Sunday, December 9, 2012

Day 214, 2012 Another layer of unresponsiveness to self-responsibility



I have recently returned from travels to various parts of the world. Yesterday was my first day back at home. I experienced myself in this heavy state, where I had to face myself in all the projects and routines that I had momentarily left behind. 

I forgive myself that I have accepted and allowed myself to resist going back to my daily routine but rather want to continue with the exciting life of travelling.

If and when I consider my routine as a burden, I realise that routine is a function of organising my life efficiently. I commit myself to stop creating beliefs around the idea of routine which I use to create an energetic charge.

I forgive myself that I have accepted and allowed myself to cherish the perceived 'freedom' i have when I travel.

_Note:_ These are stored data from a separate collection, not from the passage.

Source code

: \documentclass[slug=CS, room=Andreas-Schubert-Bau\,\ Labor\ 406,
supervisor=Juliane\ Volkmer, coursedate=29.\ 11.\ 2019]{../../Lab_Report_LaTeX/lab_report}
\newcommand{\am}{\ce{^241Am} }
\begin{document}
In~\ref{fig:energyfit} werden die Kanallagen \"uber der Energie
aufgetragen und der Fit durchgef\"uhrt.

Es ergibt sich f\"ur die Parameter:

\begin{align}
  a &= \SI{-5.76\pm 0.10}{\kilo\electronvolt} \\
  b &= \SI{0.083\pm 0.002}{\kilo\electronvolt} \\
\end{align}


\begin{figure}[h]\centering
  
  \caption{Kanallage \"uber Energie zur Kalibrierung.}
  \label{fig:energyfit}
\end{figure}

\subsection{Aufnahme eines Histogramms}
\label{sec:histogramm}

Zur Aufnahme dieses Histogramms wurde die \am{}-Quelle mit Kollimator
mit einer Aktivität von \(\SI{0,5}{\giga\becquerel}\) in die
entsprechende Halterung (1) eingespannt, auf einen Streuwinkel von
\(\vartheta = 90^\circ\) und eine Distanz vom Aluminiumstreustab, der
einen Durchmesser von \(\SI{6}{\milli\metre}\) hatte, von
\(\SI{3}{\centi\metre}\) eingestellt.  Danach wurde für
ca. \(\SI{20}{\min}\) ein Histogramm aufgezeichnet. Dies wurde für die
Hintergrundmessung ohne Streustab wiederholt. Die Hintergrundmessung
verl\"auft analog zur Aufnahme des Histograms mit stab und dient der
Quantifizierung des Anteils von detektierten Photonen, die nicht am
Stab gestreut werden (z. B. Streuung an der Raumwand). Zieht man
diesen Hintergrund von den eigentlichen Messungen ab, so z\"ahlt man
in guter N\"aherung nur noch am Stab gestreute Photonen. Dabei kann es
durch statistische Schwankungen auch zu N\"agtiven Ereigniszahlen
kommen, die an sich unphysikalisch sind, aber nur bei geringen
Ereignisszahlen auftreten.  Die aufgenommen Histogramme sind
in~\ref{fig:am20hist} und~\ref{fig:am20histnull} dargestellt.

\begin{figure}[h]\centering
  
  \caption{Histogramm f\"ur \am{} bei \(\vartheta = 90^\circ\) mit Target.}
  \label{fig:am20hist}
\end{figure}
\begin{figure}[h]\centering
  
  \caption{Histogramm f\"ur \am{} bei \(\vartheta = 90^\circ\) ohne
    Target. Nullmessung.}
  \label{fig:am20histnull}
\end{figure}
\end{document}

If and when I start to indulge in thoughts of 'live is better when...' I stop myself and realise that I am the one who is creating my life and I can make changes to my life so that it suits me. I commit myself to organise my life the way it works best for my circumstances.

I forgive myself that I have accepted and allowed myself to have attributed this sense of freedom I experience to "live out of my suitcase" where I have few things to worry about and thus I am free to go with the flow.

If and when I desire to be carefree I realise that this is just me not wanting to take responsibility. I commit myself to investigate all resistances I have towards self-responsibility until I have eradicated all negative beliefs and approach any responsibility from the standpoint of equality. Within this I commit myself to take self-responsiblity in how I organise my life.

I forgive myself that i have accepted and allowed myself to not recognise that when travelling I am dependent on others and it is this reliance on the 'other' - whether it is at a hotel or with people I know - which gives me a sense of security, like the child-parent dynamic.

If and when I want to be a child again where I do not have any responsibility towards my own life and that of others, I realise that I have created limitations within my life to which I react with resistances. I commit myself to stop any idealisation of a life without responsibility.

I forgive myself that I have accepted and allowed myself to desire to be like a child where someone else is taking care of me.

If and when I desire to be a child, I stop myself and breathe. I commit myself to investigate how 'getting attention' fits into the picture I have of myself.

I forgive myself that I have accepted and allowed myself to enjoy travelling because my 'daily' responsibilities are minimised by the virtue of not being in my home and not having the bulk of my affairs to "worry" about.

If and when I polarise my life into worry and worry-free activities I stop and breathe. I commit myself to stop all thoughts that produce worry and anxiety.

I forgive myself that I have accepted and allowed myself to dispose of my starting point of being here by indulging myself in worry and anxiety about the accomplishment of my projects.

If and when I work on my projects I stop projecting how these will be completed. I commit myself to focus on doing what I need to do in the physical world.

I forgive myself that I have accepted and allowed myself to not realise that the sense of relief I experience when I travel is due to me being anxious about my projects.

If and when I judge myself for the desire/feelings I experience, I stop and breathe. I commit myself to stop all judgement and be grateful to myself - that I allow myself to recognise these dynamics so that I can change myself.

I forgive myself that I have accepted and allowed myself to experience myself as overwhelmed when sitting at my desk where I perceive myself as facing a mountain of projects.

If and when I allow myself to enter into the "i give up" character I stop myself and breathe. I commit myself to stop all beliefs about this character and walk the points in accordance to the self-forgiveness I have already written on it.

I forgive myself that I have accepted and allowed myself to have the urge to 'escape' from my reality - as I allow myself to go into my mind and recall the carefree living I experienced in my recent travels.

If and when I have the urge to just get away from it all, I look at the current situation and identify the point I don't want to deal with. I commit myself to use all resistance as guidance to my process.

I forgive myself that I have accepted and allowed myself to fear facing all of me and prefer to face just part of me, the parts that are fun and exciting.

If and when I am experiencing fear I stop myself and breathe. I commit myself to live in the awareness of my breath.

I forgive myself that I have accepted and allowed myself to perceive my daily routine as tedious and perceive travel as fun and exciting, and thus have created a polarisation in which I reiterate my belief that I live a life of limitation.

If and when I have backchat about my current living situation I stop myself immediately and realise the types of consequences I create -  and instead I do what it takes in the physical world, to create circumstances are accommodating of my needs, and are serving me better.